Although I stated God remained silent, I must humorously recount His visible encouragements along the way. As we were leaving the condominium in Florida, I peered out at the ocean one last time from our seventh story balcony, and there looking out with me perched a white dove on the railing. He remained long enough to turn and make eye contact with me and then took wing. I don’t know if he had taken shelter there all night to escape the tropical storm, but he definitely was there for me to see and receive a message from – one heaven-sent. Several weeks later, while in an interdisciplinary meeting at work, facing the windows along one wall of the boardroom I noticed a white dove. There outside those seventh story windows flying in apparent slow motion another white dove carried a message to me. Highlighted against the cobalt blue sky, He took my breath away. The timing could not have been more perfect, for just prior I was thinking to myself, “I’m really enjoying this meeting, the team’s approach, and the education I’m being provided here.” On yet another morning, the first I set out on my own, a white dove flew alongside my car just outside the passenger window for several car lengths and then disappeared heavenward. Three doves, appearing through glass “dimly”, two outside seventh story windows – coincidence? – I don’t think so!!

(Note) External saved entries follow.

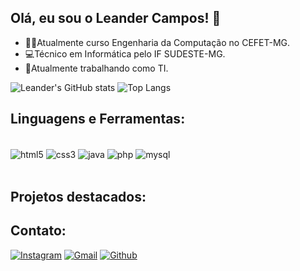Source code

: ## Olá, eu sou o Leander Campos! 👋

- 👨‍💻Atualmente curso Engenharia da Computação no CEFET-MG.
- 💻Técnico em Informática pelo IF SUDESTE-MG.
- 📶Atualmente trabalhando como TI.

![Leander's GitHub stats](https://github-readme-stats.vercel.app/api?username=LeanderRXC7&show_icons=true&theme=radical)
![Top Langs](https://github-readme-stats.vercel.app/api/top-langs/?username=LeanderRXC7&layout=compact&theme=radical)

## Linguagens e Ferramentas:

<div style="display: inline_block"><br/>
  <img align="center" alt="html5" src="https://img.shields.io/badge/HTML5-E34F26?style=for-the-badge&logo=html5&logoColor=white"/>
  <img align="center" alt="css3" src="https://img.shields.io/badge/CSS3-1572B6?style=for-the-badge&logo=css3&logoColor=white"/>
  <img align="center" alt="java" src="https://img.shields.io/badge/Java-ED8B00?style=for-the-badge&logo=openjdk&logoColor=white"/>
  <img align="center" alt="php" src="https://img.shields.io/badge/PHP-777BB4?style=for-the-badge&logo=php&logoColor=white"/>
  <img align="center" alt="mysql" src="https://img.shields.io/badge/MySQL-00000F?style=for-the-badge&logo=mysql&logoColor=white"/>
</div><br/>

## Projetos destacados:


## Contato:
[![Instagram](https://img.shields.io/badge/Instagram-E4405F?style=for-the-badge&logo=instagram&logoColor=white)](https://www.instagram.com/leanderrxc/)
[![Gmail](https://img.shields.io/badge/Gmail-D14836?style=for-the-badge&logo=gmail&logoColor=white)](leanderrxcampos@gmail.com)
[![Github](https://img.shields.io/badge/GitHub-100000?style=for-the-badge&logo=github&logoColor=white)](https://github.com/LeanderRXC7)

Finally, on the morning I received God’s peace from heaven concerning my job while driving on a country road outside Mexia, He sent as a seal a virtual sea of butterflies to accompany me on the journey home. I lost count of the butterflies (and plump dragonflies) I saw on this forty mile stretch of road through field after field of scorched pasture. Not one flew into my windshield, but in turn they flew as companions, winged messengers of hope and new life. Autumn orange against sleeping fields of faded gold, God used them to reassure me of the new season He has begun with me, a season of harvesting and of investing carefree into the lives of many – including my grandson.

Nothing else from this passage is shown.